Parents have spoken out in support of David Beckham, after the 40-year-old and his wife were criticised in a Daily Mail article for allowing their four-year-old daughter Harper to use a dummy.
In the article, former midwife Clare Byam-Cook suggesting using a dummy at the age of four would damage a child's teeth and hinder speech development.
Beckham publicly responded to the article saying they had no right to criticise him as a parent - and many people have voiced their agreement with his non-judgemental parenting stance.
"If Harper wants to hang onto her dummy for a short while after toddlerhood, where’s the harm?"
Freegard said using a dummy can provide a feeling of security to help reassure the child, just like having a blanket or favourite toy.
HuffPost UK blogger Zion Lights, who is author of Green Parenting completely agreed.

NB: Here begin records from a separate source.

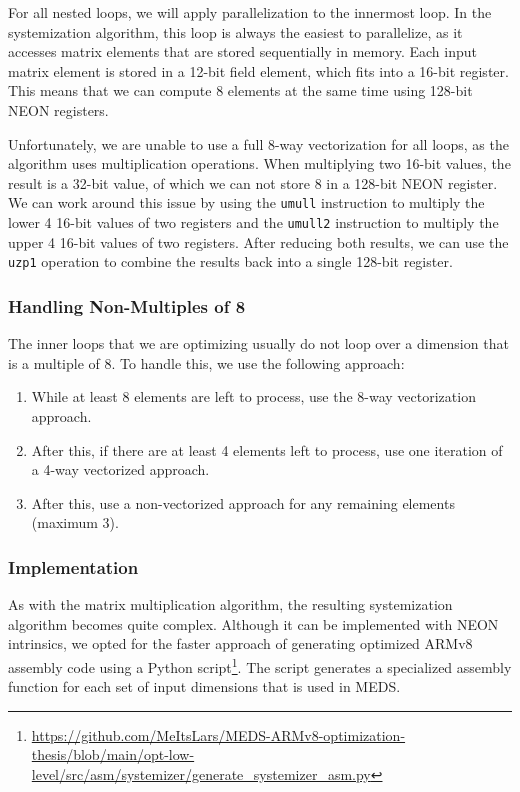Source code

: \documentclass[11pt,a4paper]{report}
\theoremstyle{definition}
\begin{document}
For all nested loops, we will apply parallelization to the innermost loop. In the systemization algorithm, this loop is always the easiest to parallelize, as it accesses matrix elements that are stored sequentially in memory. Each input matrix element is stored in a 12-bit field element, which fits into a 16-bit register. This means that we can compute 8 elements at the same time using 128-bit NEON registers.

Unfortunately, we are unable to use a full 8-way vectorization for all loops, as the algorithm uses multiplication operations. When multiplying two 16-bit values, the result is a 32-bit value, of which we can not store 8 in a 128-bit NEON register. We can work around this issue by using the \texttt{umull} instruction to multiply the lower 4 16-bit values of two registers and the \texttt{umull2} instruction to multiply the upper 4 16-bit values of two registers. After reducing both results, we can use the \texttt{uzp1} operation to combine the results back into a single 128-bit register.

\subsubsection{Handling Non-Multiples of 8}
\label{sec:matrixsystemizationnonmultiples}
The inner loops that we are optimizing usually do not loop over a dimension that is a multiple of 8. To handle this, we use the following approach:
\begin{enumerate}
  \item While at least 8 elements are left to process, use the 8-way vectorization approach.
  \item After this, if there are at least 4 elements left to process, use one iteration of a 4-way vectorized approach.
  \item After this, use a non-vectorized approach for any remaining elements (maximum 3).
\end{enumerate}

\subsubsection{Implementation}
As with the matrix multiplication algorithm, the resulting systemization algorithm becomes quite complex. Although it can be implemented with NEON intrinsics, we opted for the faster approach of generating optimized ARMv8 assembly code using a Python script\footnote{\url{https://github.com/MeItsLars/MEDS-ARMv8-optimization-thesis/blob/main/opt-low-level/src/asm/systemizer/generate\_systemizer\_asm.py}}. The script generates a specialized assembly function for each set of input dimensions that is used in MEDS.
\end{document}
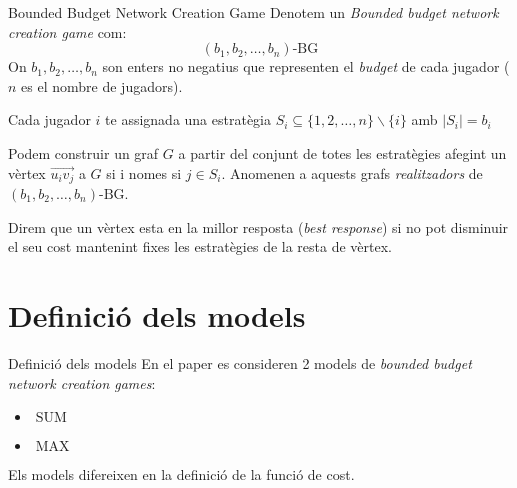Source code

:\documentclass[aspectratio=169]{beamer}
\DeclareMathOperator{\SUM}{SUM}
\DeclareMathOperator{\MAX}{MAX}
\begin{document}
\begin{frame}{Bounded Budget Network Creation Game}
    Denotem un \emph{Bounded budget network creation game} com:
    $$ (b_1, b_2, \dots , b_n)\text{-BG} $$
    On $b_1,b_2, \dots , b_n$ son enters no negatius que representen el \emph{budget} de cada jugador ($n$ es el nombre de jugadors).
    
    \vspace{3mm}
    
    Cada jugador $i$ te assignada una estratègia $S_i \subseteq \{1, 2, \dots , n\} \backslash \{i\}$ amb
    $|S_i| = b_i$
    
    \vspace{3mm}
    
    Podem construir un graf $G$ a partir del conjunt de totes les estratègies afegint un vèrtex $\vec{u_iv_j}$
    a $G$ si i nomes si $j \in S_i$. Anomenen a aquests grafs \emph{realitzadors} de
    $ (b_1, b_2, \dots , b_n)\text{-BG} $.
    
    \vspace{3mm}
    
    Direm que un vèrtex esta en la millor resposta (\emph{best response}) si no pot disminuir el seu
    cost mantenint fixes les estratègies de la resta de vèrtex.
\end{frame}


\section{Definició dels models}

\begin{frame}{Definició dels models}
    En el paper\cite{ehsani_bounded_2015} es consideren 2 models de \emph{bounded budget network creation games}:
    
    \vspace{1.5em}
    
    \begin{itemize}
    \item $\SUM$
    \item $\MAX$
    \end{itemize}
    
    \vspace{3em}
    
    Els models difereixen en la definició de la funció de cost.
\end{frame}
\end{document}
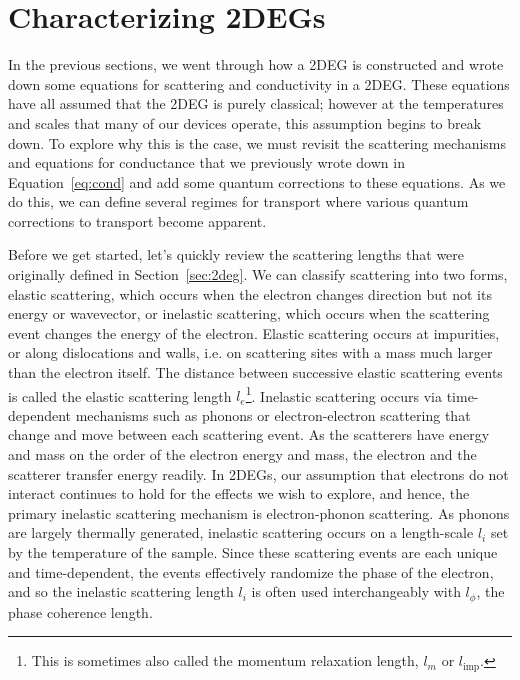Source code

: \section{Characterizing 2DEGs}
\label{sec:char}
In the previous sections, we went through how a 2DEG is constructed and wrote down some equations for scattering
and conductivity in a 2DEG. These equations have all assumed that the 2DEG is purely classical; however at the temperatures
and scales that many of our devices operate, this assumption begins to break down. To explore why this is the case,
we must revisit the scattering mechanisms and equations for conductance that we previously wrote down in Equation~\ref{eq:cond}
and add some quantum corrections to these equations. As we do this, we can define several regimes for transport
where various quantum corrections to transport become apparent.

Before we get started, let's quickly review the scattering lengths that were originally defined in Section~\ref{sec:2deg}. We can classify
scattering into two forms, elastic scattering, which occurs when the electron changes direction but not its energy or wavevector, or
inelastic scattering, which occurs when the scattering event changes the energy of the electron. Elastic scattering occurs at impurities, or along dislocations
and walls, i.e. on scattering sites with a mass much larger than the electron itself. The distance between successive elastic scattering events is
called the elastic scattering length $l_e$\footnote{This is sometimes also called the momentum relaxation length, $l_m$ or $l_{\textrm{imp}}$.}.
Inelastic scattering occurs via time-dependent mechanisms such as phonons or electron-electron scattering that change and move between each scattering event.
As the scatterers have energy and mass on the order of the electron energy and mass, the electron and the scatterer transfer energy readily. In 2DEGs, our assumption that
electrons do not interact continues to hold for the effects we wish to explore, and hence, the primary inelastic scattering mechanism is electron-phonon scattering.
As phonons are largely thermally generated, inelastic scattering occurs on a length-scale $l_i$ set by the temperature of the sample. Since these scattering events
are each unique and time-dependent, the events effectively randomize the phase of the electron, and so
the inelastic scattering length $l_i$ is often used interchangeably with $l_\phi$, the phase coherence length.

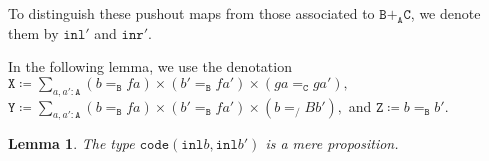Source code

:\documentclass[12pt]{amsart}
\newcommand{\bydef}{\coloneqq}
\newcommand{\type}[1]{\mathtt{#1}}
\newcommand{\A}{\type{A}}
\newcommand{\B}{\type{B}}
\newcommand{\C}{\type{C}}
\newcommand{\BAC}{\B +_{\A} \C}
\newcommand{\inl}{\type{inl}}
\newcommand{\inr}{\type{inr}}
\newcommand{\code}{\type{code}}
\newtheorem{lemma}{Lemma}
\theoremstyle{remark}
\theoremstyle{definition}
\begin{document}
To distinguish these pushout maps from those associated to \( \BAC \),
we denote them by \( \inl' \) and \( \inr' \).
\par

In the following lemma, we use the denotation
\(
    \type{X} \bydef
    \sum_{ a , a' : \A }
    ( b =_\B fa ) \times ( b' =_\B fa') \times ( ga =_\C ga' ),
\)
%
\(
    \type{Y} \bydef
    \sum_{ a , a' : \A }
    ( b =_\B fa ) \times ( b' =_\B fa' ) \times ( b =_/B b' ),
\)
%
and
%
\(
    \type{Z} \bydef b =_\B b'.
\)
\par


\begin{lemma} \label{thm:code-bb-isProp}
%
  The type
  \(
      \code ( \inl b , \inl b' )
  \)
  is a mere proposition.
%  
\end{lemma}
\end{document}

She said: "David is absolutely right to defend his parenting. We don't know his children, and we don't know how often Harper uses a dummy, or whether it's helping her through personal issues.
"It's no one else's place to comment. People are far too quick to judge parents, who are usually just trying to do their best. We know our children: strangers do not.
"Of course there are some things that it may be better to do or not do, but in the scheme of things, using a dummy at four is not high on the list of 'damaging parenting actions'. So I say well done for fighting back."
Sophia, editor of parenting website MilkDrunkDiary.com, said the fact Beckham referred to using the dummy when his daughter wasn't feeling well or needs comfort just shows he suffers the same challenges as the most parents.
She told HuffPost UK Parents: "It's every parent's prerogative to bring up their child in the way they feel is best, and let's face it - they've done a pretty good job with their family so far.
"David is rarely outspoken on private matters, so this must have been upsetting for him to want to respond."
Parents also addressed the issue of when children should stop using a dummy and if the article is right in assuming it would cause damage.
Dr Amanda Gummer, child psychologist and founder of Fundamentally Children told HuffPost UK Parents: "Parents are under a lot of pressure and celebrity parents even more so.
"There’s a massive difference between an occasional use of a dummy when a child is feeling under the weather and persistent use of one.
"Even young babies can suffer if a dummy is over-used but depriving children of a means to learn to self-comfort can do just as much harm to their emotional development.
"I advocate a parent-centred parenting approach and unless there’s evidence to the contrary, the Beckhams, just like all parents should be given the freedom to make informed decisions about what’s best for their family.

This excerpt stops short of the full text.